YOUR OBJECTIVE: Return the entries exactly as they appear.

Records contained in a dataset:
* * * *

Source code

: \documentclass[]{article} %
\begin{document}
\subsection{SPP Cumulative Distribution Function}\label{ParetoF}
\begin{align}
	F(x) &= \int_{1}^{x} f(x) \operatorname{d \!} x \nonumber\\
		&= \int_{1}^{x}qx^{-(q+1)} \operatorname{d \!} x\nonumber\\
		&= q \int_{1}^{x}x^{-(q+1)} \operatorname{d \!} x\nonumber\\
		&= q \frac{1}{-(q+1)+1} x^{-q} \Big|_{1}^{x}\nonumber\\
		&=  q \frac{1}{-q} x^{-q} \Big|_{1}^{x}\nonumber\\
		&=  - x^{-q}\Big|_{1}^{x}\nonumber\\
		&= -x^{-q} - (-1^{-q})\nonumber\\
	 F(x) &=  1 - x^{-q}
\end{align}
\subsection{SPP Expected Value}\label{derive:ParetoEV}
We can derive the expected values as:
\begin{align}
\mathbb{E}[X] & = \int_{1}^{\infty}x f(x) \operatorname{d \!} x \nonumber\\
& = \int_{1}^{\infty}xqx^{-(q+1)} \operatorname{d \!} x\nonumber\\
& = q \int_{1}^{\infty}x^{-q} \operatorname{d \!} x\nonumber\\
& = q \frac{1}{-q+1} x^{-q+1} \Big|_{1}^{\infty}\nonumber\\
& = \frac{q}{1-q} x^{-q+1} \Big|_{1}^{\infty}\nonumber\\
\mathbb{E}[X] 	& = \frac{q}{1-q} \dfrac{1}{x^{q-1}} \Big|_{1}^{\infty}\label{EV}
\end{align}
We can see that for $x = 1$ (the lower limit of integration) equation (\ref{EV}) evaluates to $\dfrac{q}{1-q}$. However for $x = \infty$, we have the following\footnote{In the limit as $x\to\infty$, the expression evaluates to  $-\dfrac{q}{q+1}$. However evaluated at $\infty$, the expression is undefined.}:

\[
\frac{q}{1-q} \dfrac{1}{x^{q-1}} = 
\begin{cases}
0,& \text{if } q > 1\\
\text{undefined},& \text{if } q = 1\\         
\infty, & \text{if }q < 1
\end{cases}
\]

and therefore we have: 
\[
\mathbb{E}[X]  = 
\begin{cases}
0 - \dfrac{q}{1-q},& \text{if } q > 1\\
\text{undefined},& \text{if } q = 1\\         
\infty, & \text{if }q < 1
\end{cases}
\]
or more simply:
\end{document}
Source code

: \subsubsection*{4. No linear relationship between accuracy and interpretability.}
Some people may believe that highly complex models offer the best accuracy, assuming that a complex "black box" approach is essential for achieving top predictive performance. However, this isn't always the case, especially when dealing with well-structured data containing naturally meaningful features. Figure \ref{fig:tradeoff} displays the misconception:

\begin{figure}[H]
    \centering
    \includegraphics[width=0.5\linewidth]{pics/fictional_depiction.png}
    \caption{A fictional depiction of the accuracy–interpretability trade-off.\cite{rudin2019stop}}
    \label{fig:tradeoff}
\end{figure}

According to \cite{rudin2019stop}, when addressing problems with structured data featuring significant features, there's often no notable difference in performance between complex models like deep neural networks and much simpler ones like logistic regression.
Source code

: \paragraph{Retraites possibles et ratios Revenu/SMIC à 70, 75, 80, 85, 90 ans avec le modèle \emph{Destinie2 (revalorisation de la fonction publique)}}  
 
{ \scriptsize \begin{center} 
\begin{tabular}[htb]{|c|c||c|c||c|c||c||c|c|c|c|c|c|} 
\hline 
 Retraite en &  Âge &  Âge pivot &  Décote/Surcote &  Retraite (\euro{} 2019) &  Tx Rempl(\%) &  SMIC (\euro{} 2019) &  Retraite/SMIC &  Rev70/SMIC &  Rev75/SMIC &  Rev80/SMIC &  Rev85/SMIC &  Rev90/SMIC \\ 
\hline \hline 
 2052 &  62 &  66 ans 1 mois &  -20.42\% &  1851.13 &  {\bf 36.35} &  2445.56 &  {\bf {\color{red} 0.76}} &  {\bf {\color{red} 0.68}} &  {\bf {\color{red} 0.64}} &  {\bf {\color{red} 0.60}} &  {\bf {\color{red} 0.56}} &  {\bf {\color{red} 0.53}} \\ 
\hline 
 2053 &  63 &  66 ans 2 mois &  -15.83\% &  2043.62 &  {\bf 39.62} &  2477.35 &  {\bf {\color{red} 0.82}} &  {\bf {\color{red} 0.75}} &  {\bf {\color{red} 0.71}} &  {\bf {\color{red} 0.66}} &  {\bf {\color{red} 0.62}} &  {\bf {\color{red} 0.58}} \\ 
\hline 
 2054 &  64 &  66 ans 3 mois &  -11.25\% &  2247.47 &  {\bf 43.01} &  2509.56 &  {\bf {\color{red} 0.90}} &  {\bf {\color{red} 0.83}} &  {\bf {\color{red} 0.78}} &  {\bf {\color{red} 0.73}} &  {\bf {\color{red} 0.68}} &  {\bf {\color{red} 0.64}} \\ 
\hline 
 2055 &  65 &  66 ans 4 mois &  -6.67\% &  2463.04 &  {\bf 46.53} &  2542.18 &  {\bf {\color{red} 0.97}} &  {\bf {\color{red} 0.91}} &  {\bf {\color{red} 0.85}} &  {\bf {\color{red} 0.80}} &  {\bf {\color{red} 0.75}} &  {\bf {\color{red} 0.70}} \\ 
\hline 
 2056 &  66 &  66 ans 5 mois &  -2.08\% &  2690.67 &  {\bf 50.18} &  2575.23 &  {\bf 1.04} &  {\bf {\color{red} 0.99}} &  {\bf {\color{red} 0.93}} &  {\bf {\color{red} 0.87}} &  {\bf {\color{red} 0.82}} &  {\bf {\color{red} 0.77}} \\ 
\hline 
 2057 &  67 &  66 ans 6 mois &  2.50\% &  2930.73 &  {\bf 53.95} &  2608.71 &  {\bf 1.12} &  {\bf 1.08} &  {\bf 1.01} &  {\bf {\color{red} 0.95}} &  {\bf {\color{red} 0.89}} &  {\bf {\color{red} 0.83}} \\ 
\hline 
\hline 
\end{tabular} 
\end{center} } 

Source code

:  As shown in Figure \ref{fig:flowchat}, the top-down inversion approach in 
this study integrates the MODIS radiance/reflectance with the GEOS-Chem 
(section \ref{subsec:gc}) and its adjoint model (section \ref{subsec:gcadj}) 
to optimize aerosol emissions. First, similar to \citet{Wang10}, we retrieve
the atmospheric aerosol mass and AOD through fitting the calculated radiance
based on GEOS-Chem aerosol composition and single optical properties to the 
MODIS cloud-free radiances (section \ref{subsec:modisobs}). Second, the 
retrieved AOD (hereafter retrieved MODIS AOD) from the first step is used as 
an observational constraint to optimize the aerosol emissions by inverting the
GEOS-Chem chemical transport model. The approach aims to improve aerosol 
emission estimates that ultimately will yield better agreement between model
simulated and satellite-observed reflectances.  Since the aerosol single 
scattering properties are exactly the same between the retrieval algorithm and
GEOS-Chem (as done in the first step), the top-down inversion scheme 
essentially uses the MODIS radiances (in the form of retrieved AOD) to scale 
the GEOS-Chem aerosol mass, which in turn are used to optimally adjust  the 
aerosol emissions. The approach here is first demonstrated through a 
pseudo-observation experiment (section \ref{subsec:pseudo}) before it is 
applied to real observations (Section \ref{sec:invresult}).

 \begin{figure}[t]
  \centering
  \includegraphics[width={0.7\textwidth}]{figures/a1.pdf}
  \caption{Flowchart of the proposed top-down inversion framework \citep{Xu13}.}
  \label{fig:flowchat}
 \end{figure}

* * * *

OUTPUT OF THE TASK:
Source code

: \documentclass[]{article} %
\begin{document}
\subsection{SPP Cumulative Distribution Function}\label{ParetoF}
\begin{align}
	F(x) &= \int_{1}^{x} f(x) \operatorname{d \!} x \nonumber\\
		&= \int_{1}^{x}qx^{-(q+1)} \operatorname{d \!} x\nonumber\\
		&= q \int_{1}^{x}x^{-(q+1)} \operatorname{d \!} x\nonumber\\
		&= q \frac{1}{-(q+1)+1} x^{-q} \Big|_{1}^{x}\nonumber\\
		&=  q \frac{1}{-q} x^{-q} \Big|_{1}^{x}\nonumber\\
		&=  - x^{-q}\Big|_{1}^{x}\nonumber\\
		&= -x^{-q} - (-1^{-q})\nonumber\\
	 F(x) &=  1 - x^{-q}
\end{align}
\subsection{SPP Expected Value}\label{derive:ParetoEV}
We can derive the expected values as:
\begin{align}
\mathbb{E}[X] & = \int_{1}^{\infty}x f(x) \operatorname{d \!} x \nonumber\\
& = \int_{1}^{\infty}xqx^{-(q+1)} \operatorname{d \!} x\nonumber\\
& = q \int_{1}^{\infty}x^{-q} \operatorname{d \!} x\nonumber\\
& = q \frac{1}{-q+1} x^{-q+1} \Big|_{1}^{\infty}\nonumber\\
& = \frac{q}{1-q} x^{-q+1} \Big|_{1}^{\infty}\nonumber\\
\mathbb{E}[X] 	& = \frac{q}{1-q} \dfrac{1}{x^{q-1}} \Big|_{1}^{\infty}\label{EV}
\end{align}
We can see that for $x = 1$ (the lower limit of integration) equation (\ref{EV}) evaluates to $\dfrac{q}{1-q}$. However for $x = \infty$, we have the following\footnote{In the limit as $x\to\infty$, the expression evaluates to  $-\dfrac{q}{q+1}$. However evaluated at $\infty$, the expression is undefined.}:

\[
\frac{q}{1-q} \dfrac{1}{x^{q-1}} = 
\begin{cases}
0,& \text{if } q > 1\\
\text{undefined},& \text{if } q = 1\\         
\infty, & \text{if }q < 1
\end{cases}
\]

and therefore we have: 
\[
\mathbb{E}[X]  = 
\begin{cases}
0 - \dfrac{q}{1-q},& \text{if } q > 1\\
\text{undefined},& \text{if } q = 1\\         
\infty, & \text{if }q < 1
\end{cases}
\]
or more simply:
\end{document}
Source code

: \subsubsection*{4. No linear relationship between accuracy and interpretability.}
Some people may believe that highly complex models offer the best accuracy, assuming that a complex "black box" approach is essential for achieving top predictive performance. However, this isn't always the case, especially when dealing with well-structured data containing naturally meaningful features. Figure \ref{fig:tradeoff} displays the misconception:

\begin{figure}[H]
    \centering
    \includegraphics[width=0.5\linewidth]{pics/fictional_depiction.png}
    \caption{A fictional depiction of the accuracy–interpretability trade-off.\cite{rudin2019stop}}
    \label{fig:tradeoff}
\end{figure}

According to \cite{rudin2019stop}, when addressing problems with structured data featuring significant features, there's often no notable difference in performance between complex models like deep neural networks and much simpler ones like logistic regression.
Source code

: \paragraph{Retraites possibles et ratios Revenu/SMIC à 70, 75, 80, 85, 90 ans avec le modèle \emph{Destinie2 (revalorisation de la fonction publique)}}  
 
{ \scriptsize \begin{center} 
\begin{tabular}[htb]{|c|c||c|c||c|c||c||c|c|c|c|c|c|} 
\hline 
 Retraite en &  Âge &  Âge pivot &  Décote/Surcote &  Retraite (\euro{} 2019) &  Tx Rempl(\%) &  SMIC (\euro{} 2019) &  Retraite/SMIC &  Rev70/SMIC &  Rev75/SMIC &  Rev80/SMIC &  Rev85/SMIC &  Rev90/SMIC \\ 
\hline \hline 
 2052 &  62 &  66 ans 1 mois &  -20.42\% &  1851.13 &  {\bf 36.35} &  2445.56 &  {\bf {\color{red} 0.76}} &  {\bf {\color{red} 0.68}} &  {\bf {\color{red} 0.64}} &  {\bf {\color{red} 0.60}} &  {\bf {\color{red} 0.56}} &  {\bf {\color{red} 0.53}} \\ 
\hline 
 2053 &  63 &  66 ans 2 mois &  -15.83\% &  2043.62 &  {\bf 39.62} &  2477.35 &  {\bf {\color{red} 0.82}} &  {\bf {\color{red} 0.75}} &  {\bf {\color{red} 0.71}} &  {\bf {\color{red} 0.66}} &  {\bf {\color{red} 0.62}} &  {\bf {\color{red} 0.58}} \\ 
\hline 
 2054 &  64 &  66 ans 3 mois &  -11.25\% &  2247.47 &  {\bf 43.01} &  2509.56 &  {\bf {\color{red} 0.90}} &  {\bf {\color{red} 0.83}} &  {\bf {\color{red} 0.78}} &  {\bf {\color{red} 0.73}} &  {\bf {\color{red} 0.68}} &  {\bf {\color{red} 0.64}} \\ 
\hline 
 2055 &  65 &  66 ans 4 mois &  -6.67\% &  2463.04 &  {\bf 46.53} &  2542.18 &  {\bf {\color{red} 0.97}} &  {\bf {\color{red} 0.91}} &  {\bf {\color{red} 0.85}} &  {\bf {\color{red} 0.80}} &  {\bf {\color{red} 0.75}} &  {\bf {\color{red} 0.70}} \\ 
\hline 
 2056 &  66 &  66 ans 5 mois &  -2.08\% &  2690.67 &  {\bf 50.18} &  2575.23 &  {\bf 1.04} &  {\bf {\color{red} 0.99}} &  {\bf {\color{red} 0.93}} &  {\bf {\color{red} 0.87}} &  {\bf {\color{red} 0.82}} &  {\bf {\color{red} 0.77}} \\ 
\hline 
 2057 &  67 &  66 ans 6 mois &  2.50\% &  2930.73 &  {\bf 53.95} &  2608.71 &  {\bf 1.12} &  {\bf 1.08} &  {\bf 1.01} &  {\bf {\color{red} 0.95}} &  {\bf {\color{red} 0.89}} &  {\bf {\color{red} 0.83}} \\ 
\hline 
\hline 
\end{tabular} 
\end{center} } 

Source code

:  As shown in Figure \ref{fig:flowchat}, the top-down inversion approach in 
this study integrates the MODIS radiance/reflectance with the GEOS-Chem 
(section \ref{subsec:gc}) and its adjoint model (section \ref{subsec:gcadj}) 
to optimize aerosol emissions. First, similar to \citet{Wang10}, we retrieve
the atmospheric aerosol mass and AOD through fitting the calculated radiance
based on GEOS-Chem aerosol composition and single optical properties to the 
MODIS cloud-free radiances (section \ref{subsec:modisobs}). Second, the 
retrieved AOD (hereafter retrieved MODIS AOD) from the first step is used as 
an observational constraint to optimize the aerosol emissions by inverting the
GEOS-Chem chemical transport model. The approach aims to improve aerosol 
emission estimates that ultimately will yield better agreement between model
simulated and satellite-observed reflectances.  Since the aerosol single 
scattering properties are exactly the same between the retrieval algorithm and
GEOS-Chem (as done in the first step), the top-down inversion scheme 
essentially uses the MODIS radiances (in the form of retrieved AOD) to scale 
the GEOS-Chem aerosol mass, which in turn are used to optimally adjust  the 
aerosol emissions. The approach here is first demonstrated through a 
pseudo-observation experiment (section \ref{subsec:pseudo}) before it is 
applied to real observations (Section \ref{sec:invresult}).

 \begin{figure}[t]
  \centering
  \includegraphics[width={0.7\textwidth}]{figures/a1.pdf}
  \caption{Flowchart of the proposed top-down inversion framework \citep{Xu13}.}
  \label{fig:flowchat}
 \end{figure}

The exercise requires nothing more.